■ **Task material**:
________________
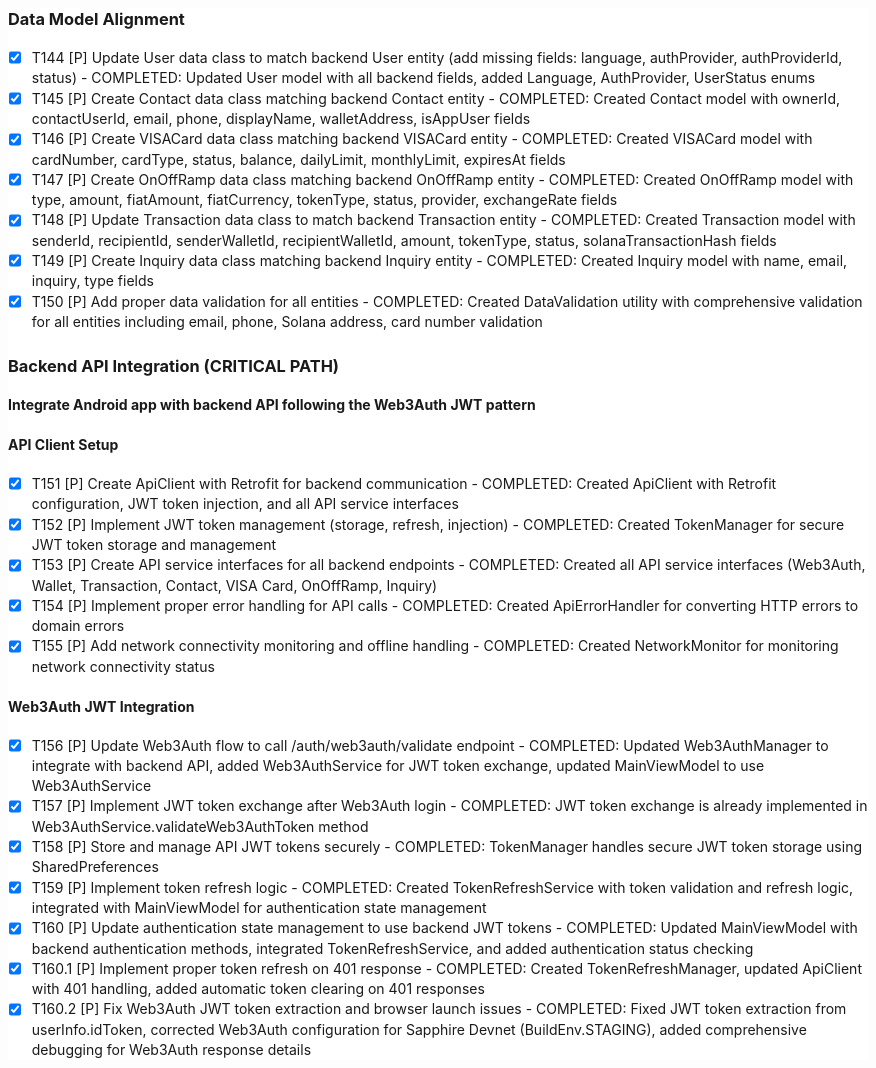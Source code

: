 ### Data Model Alignment
- [x] T144 [P] Update User data class to match backend User entity (add missing fields: language, authProvider, authProviderId, status) - COMPLETED: Updated User model with all backend fields, added Language, AuthProvider, UserStatus enums
- [x] T145 [P] Create Contact data class matching backend Contact entity - COMPLETED: Created Contact model with ownerId, contactUserId, email, phone, displayName, walletAddress, isAppUser fields
- [x] T146 [P] Create VISACard data class matching backend VISACard entity - COMPLETED: Created VISACard model with cardNumber, cardType, status, balance, dailyLimit, monthlyLimit, expiresAt fields
- [x] T147 [P] Create OnOffRamp data class matching backend OnOffRamp entity - COMPLETED: Created OnOffRamp model with type, amount, fiatAmount, fiatCurrency, tokenType, status, provider, exchangeRate fields
- [x] T148 [P] Update Transaction data class to match backend Transaction entity - COMPLETED: Created Transaction model with senderId, recipientId, senderWalletId, recipientWalletId, amount, tokenType, status, solanaTransactionHash fields
- [x] T149 [P] Create Inquiry data class matching backend Inquiry entity - COMPLETED: Created Inquiry model with name, email, inquiry, type fields
- [x] T150 [P] Add proper data validation for all entities - COMPLETED: Created DataValidation utility with comprehensive validation for all entities including email, phone, Solana address, card number validation

### Backend API Integration (CRITICAL PATH)
**Integrate Android app with backend API following the Web3Auth JWT pattern**

#### API Client Setup
- [x] T151 [P] Create ApiClient with Retrofit for backend communication - COMPLETED: Created ApiClient with Retrofit configuration, JWT token injection, and all API service interfaces
- [x] T152 [P] Implement JWT token management (storage, refresh, injection) - COMPLETED: Created TokenManager for secure JWT token storage and management
- [x] T153 [P] Create API service interfaces for all backend endpoints - COMPLETED: Created all API service interfaces (Web3Auth, Wallet, Transaction, Contact, VISA Card, OnOffRamp, Inquiry)
- [x] T154 [P] Implement proper error handling for API calls - COMPLETED: Created ApiErrorHandler for converting HTTP errors to domain errors
- [x] T155 [P] Add network connectivity monitoring and offline handling - COMPLETED: Created NetworkMonitor for monitoring network connectivity status

#### Web3Auth JWT Integration
- [x] T156 [P] Update Web3Auth flow to call /auth/web3auth/validate endpoint - COMPLETED: Updated Web3AuthManager to integrate with backend API, added Web3AuthService for JWT token exchange, updated MainViewModel to use Web3AuthService
- [x] T157 [P] Implement JWT token exchange after Web3Auth login - COMPLETED: JWT token exchange is already implemented in Web3AuthService.validateWeb3AuthToken method
- [x] T158 [P] Store and manage API JWT tokens securely - COMPLETED: TokenManager handles secure JWT token storage using SharedPreferences
- [x] T159 [P] Implement token refresh logic - COMPLETED: Created TokenRefreshService with token validation and refresh logic, integrated with MainViewModel for authentication state management
- [x] T160 [P] Update authentication state management to use backend JWT tokens - COMPLETED: Updated MainViewModel with backend authentication methods, integrated TokenRefreshService, and added authentication status checking
- [x] T160.1 [P] Implement proper token refresh on 401 response - COMPLETED: Created TokenRefreshManager, updated ApiClient with 401 handling, added automatic token clearing on 401 responses
- [x] T160.2 [P] Fix Web3Auth JWT token extraction and browser launch issues - COMPLETED: Fixed JWT token extraction from userInfo.idToken, corrected Web3Auth configuration for Sapphire Devnet (BuildEnv.STAGING), added comprehensive debugging for Web3Auth response details
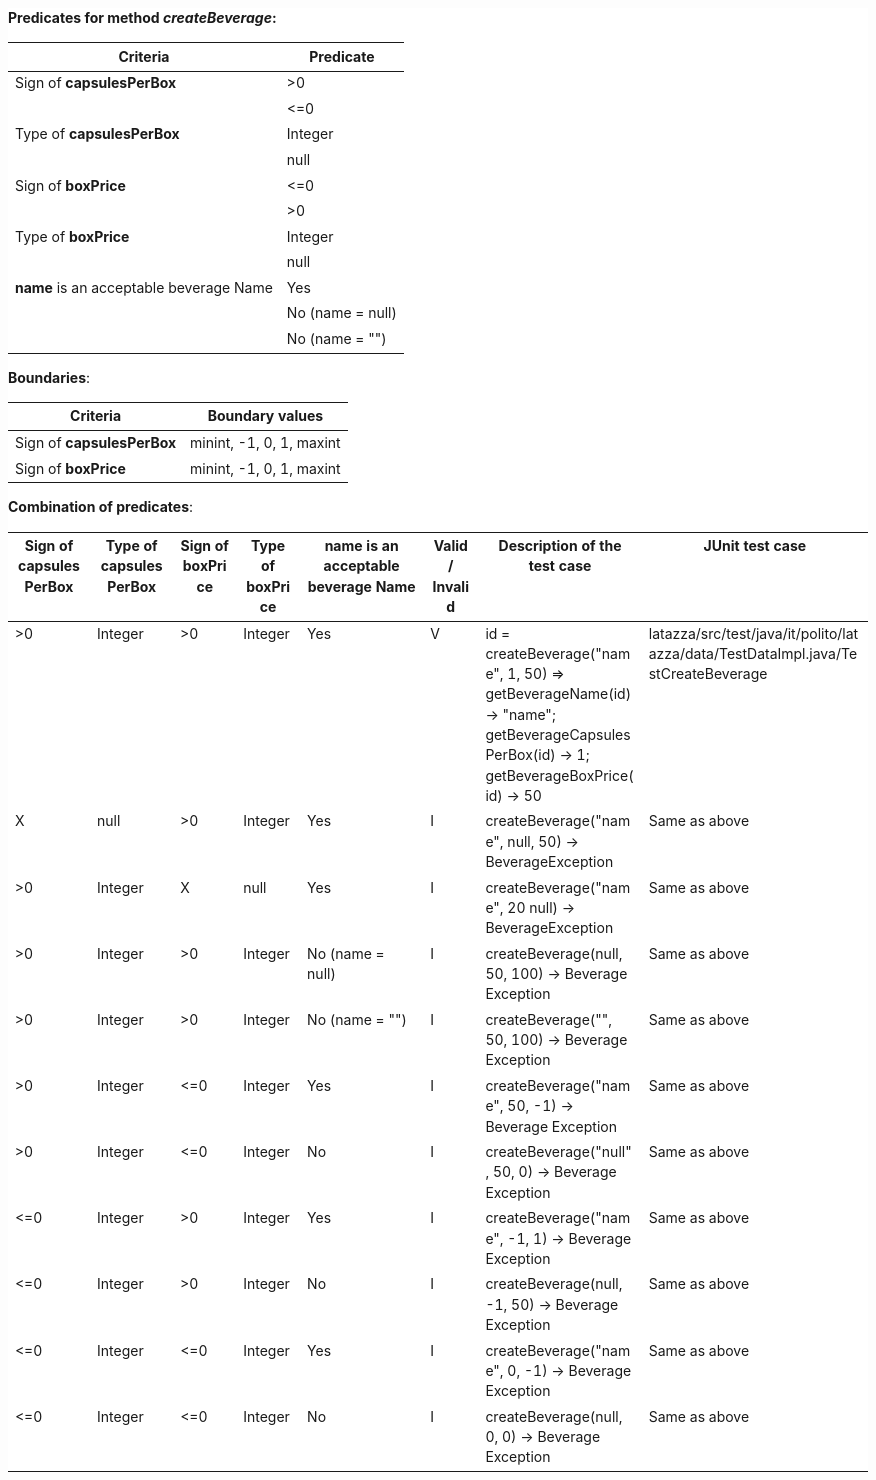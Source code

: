 **Predicates for method *createBeverage*:**

| Criteria                                | Predicate        |
| --------------------------------------- | ---------------- |
| Sign of **capsulesPerBox**              | >0               |
|                                         | <=0              |
| Type of **capsulesPerBox**              | Integer          |
|                                         | null             |
| Sign of **boxPrice**                    | <=0              |
|                                         | >0               |
| Type of **boxPrice**                    | Integer          |
|                                         | null             |
| **name** is an acceptable beverage Name | Yes              |
|                                         | No (name = null) |
|                                         | No (name = "")   |



**Boundaries**:

| Criteria                   | Boundary values          |
| -------------------------- | ------------------------ |
| Sign of **capsulesPerBox** | minint, -1, 0, 1, maxint |
| Sign of **boxPrice**       | minint, -1, 0, 1, maxint |



**Combination of predicates**:

| Sign of capsulesPerBox | Type of capsulesPerBox | Sign of boxPrice | Type of boxPrice | name is an acceptable beverage Name | Valid / Invalid | Description of the test case                                 | JUnit test case                                              |
| ---------------------- | ---------------------- | ---------------- | ---------------- | ----------------------------------- | --------------- | ------------------------------------------------------------ | ------------------------------------------------------------ |
| >0                     | Integer                | >0               | Integer          | Yes                                 | V               | id = createBeverage("name", 1, 50) => <br /> getBeverageName(id) -> "name"; <br /> getBeverageCapsulesPerBox(id) -> 1; <br /> getBeverageBoxPrice(id) -> 50 | latazza/src/test/java/it/polito/latazza/data/TestDataImpl.java/TestCreateBeverage |
| X                      | null                   | >0               | Integer          | Yes                                 | I               | createBeverage("name", null, 50)  -> BeverageException       | Same as above                                                |
| >0                     | Integer                | X                | null             | Yes                                 | I               | createBeverage("name", 20 null)  -> BeverageException        | Same as above                                                |
| >0                     | Integer                | >0               | Integer          | No (name = null)                    | I               | createBeverage(null, 50, 100) -> Beverage Exception          | Same as above                                                |
| >0                     | Integer                | >0               | Integer          | No (name = "")                      | I               | createBeverage("", 50, 100) -> Beverage Exception            | Same as above                                                |
| >0                     | Integer                | <=0              | Integer          | Yes                                 | I               | createBeverage("name", 50, -1) -> Beverage Exception         | Same as above                                                |
| >0                     | Integer                | <=0              | Integer          | No                                  | I               | createBeverage("null", 50, 0) -> Beverage Exception          | Same as above                                                |
| <=0                    | Integer                | >0               | Integer          | Yes                                 | I               | createBeverage("name", -1, 1) -> Beverage Exception          | Same as above                                                |
| <=0                    | Integer                | >0               | Integer          | No                                  | I               | createBeverage(null, -1, 50) -> Beverage Exception           | Same as above                                                |
| <=0                    | Integer                | <=0              | Integer          | Yes                                 | I               | createBeverage("name", 0, -1) -> Beverage Exception          | Same as above                                                |
| <=0                    | Integer                | <=0              | Integer          | No                                  | I               | createBeverage(null, 0, 0) -> Beverage Exception             | Same as above                                                |
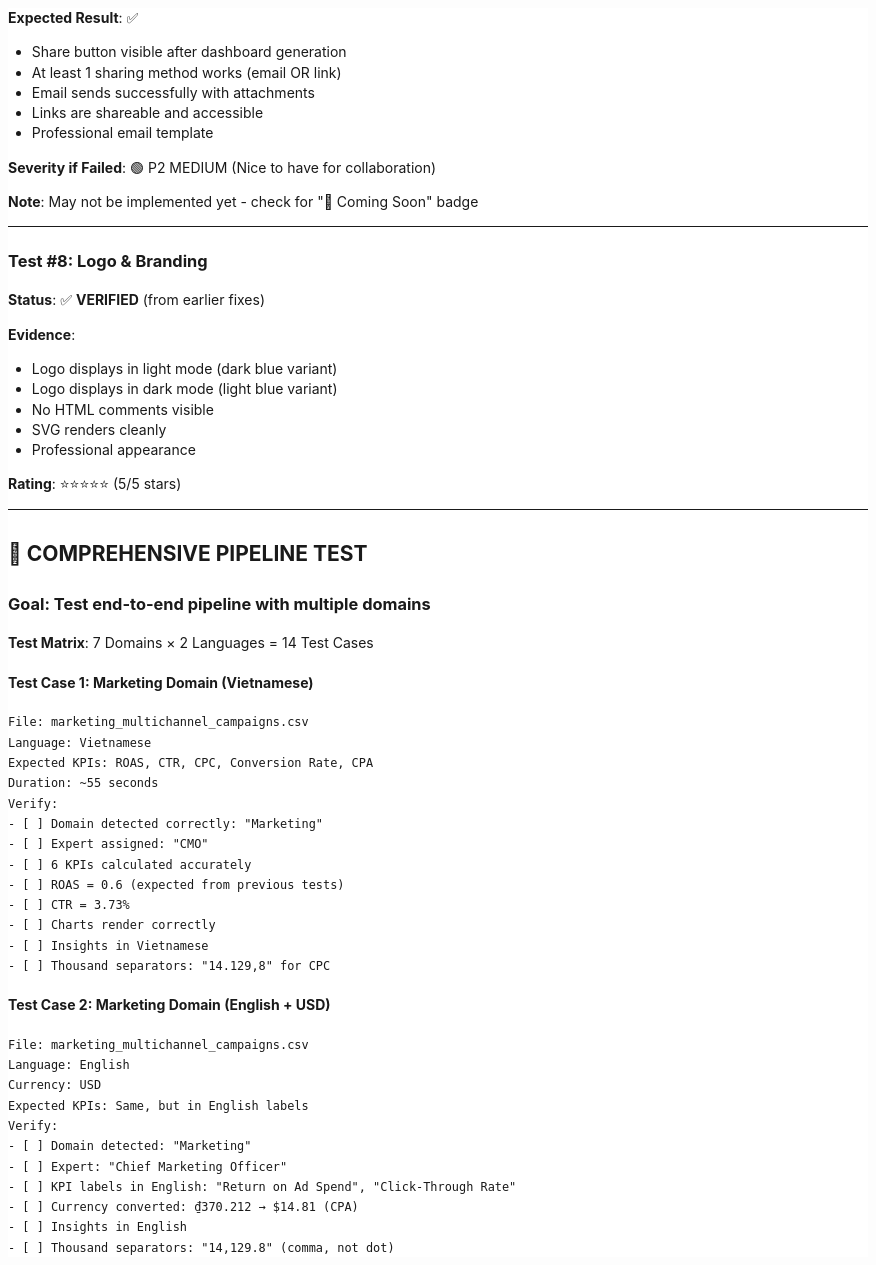 **Expected Result**: ✅
- Share button visible after dashboard generation
- At least 1 sharing method works (email OR link)
- Email sends successfully with attachments
- Links are shareable and accessible
- Professional email template

**Severity if Failed**: 🟢 P2 MEDIUM (Nice to have for collaboration)

**Note**: May not be implemented yet - check for "🚧 Coming Soon" badge

---

### Test #8: Logo & Branding

**Status**: ✅ **VERIFIED** (from earlier fixes)

**Evidence**:
- Logo displays in light mode (dark blue variant)
- Logo displays in dark mode (light blue variant)
- No HTML comments visible
- SVG renders cleanly
- Professional appearance

**Rating**: ⭐⭐⭐⭐⭐ (5/5 stars)

---

## 🔬 COMPREHENSIVE PIPELINE TEST

### Goal: Test end-to-end pipeline with multiple domains

**Test Matrix**: 7 Domains × 2 Languages = 14 Test Cases

#### Test Case 1: Marketing Domain (Vietnamese)
```
File: marketing_multichannel_campaigns.csv
Language: Vietnamese
Expected KPIs: ROAS, CTR, CPC, Conversion Rate, CPA
Duration: ~55 seconds
Verify:
- [ ] Domain detected correctly: "Marketing"
- [ ] Expert assigned: "CMO"
- [ ] 6 KPIs calculated accurately
- [ ] ROAS = 0.6 (expected from previous tests)
- [ ] CTR = 3.73%
- [ ] Charts render correctly
- [ ] Insights in Vietnamese
- [ ] Thousand separators: "14.129,8" for CPC
```

#### Test Case 2: Marketing Domain (English + USD)
```
File: marketing_multichannel_campaigns.csv
Language: English
Currency: USD
Expected KPIs: Same, but in English labels
Verify:
- [ ] Domain detected: "Marketing"
- [ ] Expert: "Chief Marketing Officer"
- [ ] KPI labels in English: "Return on Ad Spend", "Click-Through Rate"
- [ ] Currency converted: ₫370.212 → $14.81 (CPA)
- [ ] Insights in English
- [ ] Thousand separators: "14,129.8" (comma, not dot)
```
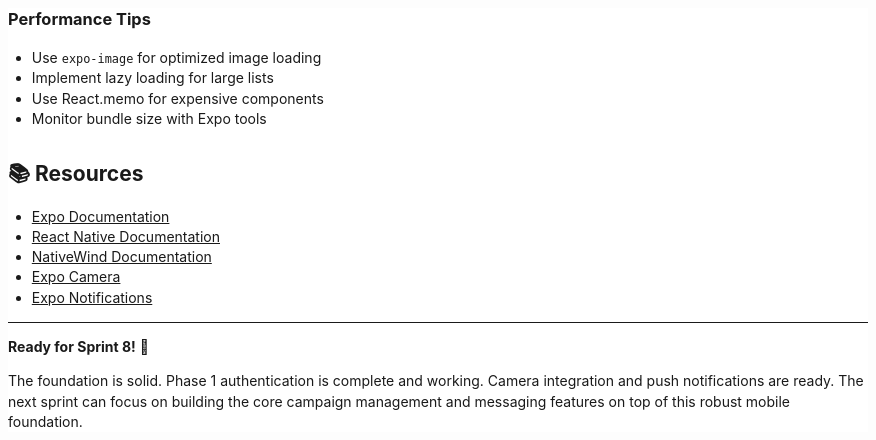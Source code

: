 ### Performance Tips
- Use `expo-image` for optimized image loading
- Implement lazy loading for large lists
- Use React.memo for expensive components
- Monitor bundle size with Expo tools

## 📚 Resources

- [Expo Documentation](https://docs.expo.dev/)
- [React Native Documentation](https://reactnative.dev/)
- [NativeWind Documentation](https://nativewind.dev/)
- [Expo Camera](https://docs.expo.dev/versions/latest/sdk/camera/)
- [Expo Notifications](https://docs.expo.dev/versions/latest/sdk/notifications/)

---

**Ready for Sprint 8!** 🎉

The foundation is solid. Phase 1 authentication is complete and working. Camera integration and push notifications are ready. The next sprint can focus on building the core campaign management and messaging features on top of this robust mobile foundation.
________________
■ **Description of the task**: Copy nothing but the lines from the start of the entries through the line with "- [x] T144 [P]". Write them out exactly, without pictures.

■ **Solution for this problem**:
Source code

: ### Data Model Alignment
- [x] T144 [P] Update User data class to match backend User entity (add missing fields: language, authProvider, authProviderId, status) - COMPLETED: Updated User model with all backend fields, added Language, AuthProvider, UserStatus enums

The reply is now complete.